At the individual and family level, the goals of immigrants may vary within their family, for example on the basis of their educational or occupational background, and personal values. These variations in goals and motivations have led to them being considered to be acculturation strategies. They are more than just preferences or attitudes; they also have motivational qualities that promote the attainment of their goals.
Four acculturation strategies held by members of ethnocultural groups and individuals are named in the circle on the left of the figure; those held by members of the larger society are in the circle on the right. Orientations to these two issues intersect to define four acculturation strategies. When members of ethnocultural groups do not wish to maintain their cultural identity and seek daily interaction with, and participate with other cultures in the larger society, the assimilation strategy is defined. When such individuals place a high value on holding on to their original culture, and at the same time wish to avoid interaction with others, then the separation alternative is defined. The integration strategy is defined when there is an interest in both maintaining one’s original culture, while being in daily interactions with and participating along with other groups in the larger society. And when there is little possibility or interest in cultural maintenance, and little interest in or opportunity for having relations with others, then marginalization is defined.
The original definition of the process of acculturation [18] clearly established that all groups and individuals in contact would experience acculturation and change. The four terms used above described the acculturation strategies of non-dominant peoples. Different terms are needed to describe the strategies of the dominant larger society; these other terms are presented in the circle on the right side of Figure 3. Because they concern the ways that the larger society expects everyone to acculturate, they have been referred to as acculturation expectations. If the dominant group expects assimilation, this is termed the melting pot. When separation is enforced by the dominant group it is called segregation. Marginalization, when imposed by the dominant group, is called exclusion. Finally, for integration, when cultural diversity and equitable participation of all groups are widely accepted features of the society as a whole, it is called multiculturalism. The terms used for these expectations can be used to examine the attitudes and practices of members of the larger society and to identify the policies advocated by the larger society for dealing with migrants and ethnocultural groups.
A very important question is whether the acculturation strategies or expectations pursued have any relationship to the three forms of adaptation mentioned above. Research has shown that indeed those seeking the integration/multiculturalism way of acculturating achieve the best adaptations, while those who are marginalized/excluded have the poorest outcomes. Assimilation and separation strategies are typically associated with intermediate levels of adaptation. This relationships has been termed the integration hypothesis [29] and findings in support of it have been termed the integration principle [30].

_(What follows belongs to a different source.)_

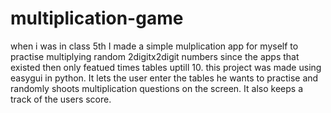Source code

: # multiplication-game
when i was in class 5th I made a simple mulplication app for myself to practise multiplying random 2digitx2digit numbers since the apps that existed then only featued times tables uptill 10. this project was made using easygui in python. It lets the user enter the tables he wants to practise and randomly shoots multiplication questions on the screen. It also keeps a track of the users score.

2.4. Acculturation and Cultural Transmission

The ecocultural framework (Figure 1) presented various routes by which features of cultures are transmitted to the developing individual. In this section, we emphasise two forms of cultural transmission: enculturation and acculturation. These concepts are shown in Figure 4; they illustrate the ways in which a group can perpetuate its cultural and behavioral features among subsequent generations.
On the left of Figure 4, transmission by way of enculturation (within the original culture) may take place by three routes. First, enculturation from parents to their offspring is termed vertical transmission, since it involves the transmission by descent of cultural and behavioural characteristics down from the parental generation to the next within the family. The other forms of enculturation are horizontal transmission (from peers, such as in the contacts in the classroom or among gang members) and oblique transmission (from others of the parental generation in society, such as in clubs, schools and religious organisations).
Transmission by way of acculturation is shown on the right of Figure 4. Again, there are three forms of transmission, but they now arrive from another cultural group with which the group and individual are in contact. Parents are changed by their own experiences of acculturation (horizontally from the outside culture, at the top), leading to changes in vertical transmission from parents down to their children. Institutions (especially schools) in the new society can also change the developing individual by oblique transmission, without parental mediation. And of great importance is horizontal transmission from peers (in schools or clubs) who are members of the new larger society.
The ways in which features of both the original and new cultures become incorporated into families and their individual members can be observed and interpreted by the use of this cultural transmission framework. Features can be tracked, and the links can be identified. For example, there have been studies of the transmission of family relationship values (such as family obligations and adolescent autonomy) held by parents and their children, and by peers and other members of the larger society, to show the routes and extent of value transmission to the children. The similarities and correlations in behaviours, such as attitudes, values, identities, can be linked across all these groups. For example, are the values of a particular child related to those of their parents, their peers or with the shared values in the general population (called the zeitgeist)? Or in the case of migrant youth, are their values related to their heritage culture or to the values in the new society? One study [31] showed that these values can be traced to all these sources, including parents peers and other adults in both the original culture and in the acculturation arena.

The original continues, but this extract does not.